The third word is comfort. The first was remembrance, the second passion, the third is consolation. It indicates a strength that does not come from us, but from those who are with us: that is where strength comes from. Jesus, the God-with-us, gives us this strength, his Heart gives us courage in adversity. So many uncertainties frighten us: in this time of the pandemic we have found ourselves to be smaller, more fragile. In spite of so many marvellous advances, this is also evident in the medical field: so many rare and unknown diseases! When I find people in the audiences - especially children - and I ask: “Are you ill?” - [they answer] “A rare disease”. There are so many of them today! How hard it is to keep up with pathologies, with treatment facilities, with healthcare that is really what it should be, for everyone. We could become discouraged. That is why we need consolation - the third word. The Heart of Jesus beats for us, always repeating those words: “Courage, courage, do not be afraid, I am here!”. Courage, sister, courage, brother, do not lose heart, the Lord your God is greater than your ills, He takes you by the hand and caresses you, He is close to you, He is compassionate, He is tender. He is your comfort.

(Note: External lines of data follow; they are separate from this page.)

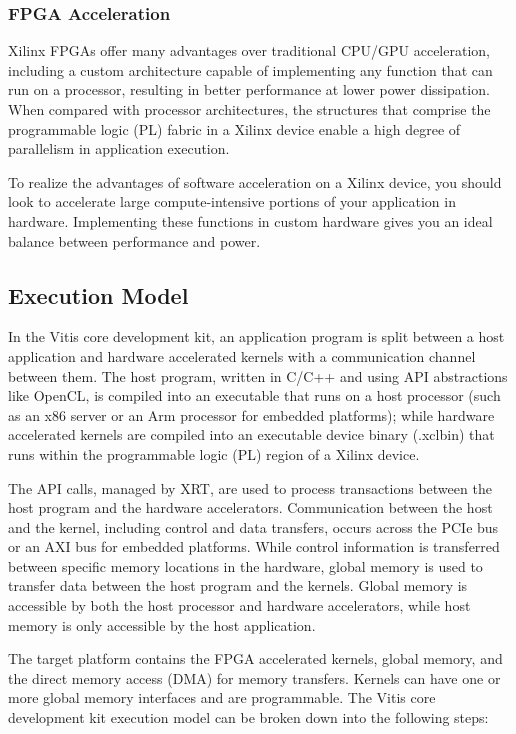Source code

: \subsubsection{FPGA Acceleration}
Xilinx FPGAs offer many advantages over traditional CPU/GPU acceleration, including a custom architecture capable of implementing any function that can run on a processor, resulting in better performance at lower power dissipation. When compared with processor architectures, the structures that comprise the programmable logic (PL) fabric in a Xilinx device enable a high degree of parallelism in application execution.

\par To realize the advantages of software acceleration on a Xilinx device, you should look to accelerate large compute-intensive portions of your application in hardware. Implementing these functions in custom hardware gives you an ideal balance between performance and power.

\subsection{Execution Model} 
In the Vitis core development kit, an application program is split between a host application and hardware accelerated kernels with a communication channel between them. The host program, written in C/C++ and using API abstractions like OpenCL, is compiled into an executable that runs on a host processor (such as an x86 server or an Arm processor for embedded platforms); while hardware accelerated kernels are compiled into an executable device binary (.xclbin) that runs within the programmable logic (PL) region of a Xilinx device.


\par The API calls, managed by XRT, are used to process transactions between the host program and the hardware accelerators. Communication between the host and the kernel, including control and data transfers, occurs across the PCIe bus or an AXI bus for embedded platforms. While control information is transferred between specific memory locations in the hardware, global memory is used to transfer data between the host program and the kernels. Global memory is accessible by both the host processor and hardware accelerators, while host memory is only accessible by the host application.

\par The target platform contains the FPGA accelerated kernels, global memory, and the direct memory access (DMA) for memory transfers. Kernels can have one or more global memory interfaces and are programmable. The Vitis core development kit execution model can be broken down into the following steps:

If we look at reality from the greatness of his Heart, the perspective changes, our knowledge of life changes because, as Saint Paul reminded us, we know “the love of Christ which surpasses knowledge” (Eph 3:19). Let us encourage ourselves with this certainty, with God’s comfort. And let us ask the Sacred Heart for the grace to be able to console in turn. It is a grace that must be asked for, as we courageously commit ourselves to opening up, helping one another, carrying one another’s burdens. It also applies to the future of health care, especially “Catholic” health care: sharing, supporting each other, moving forward together.

May Jesus open the hearts of those who care for the sick to collaboration and cohesion. To your Heart, Lord, we entrust our vocation to care: let us make every person who approaches us in need feel they are dear to us. Amen.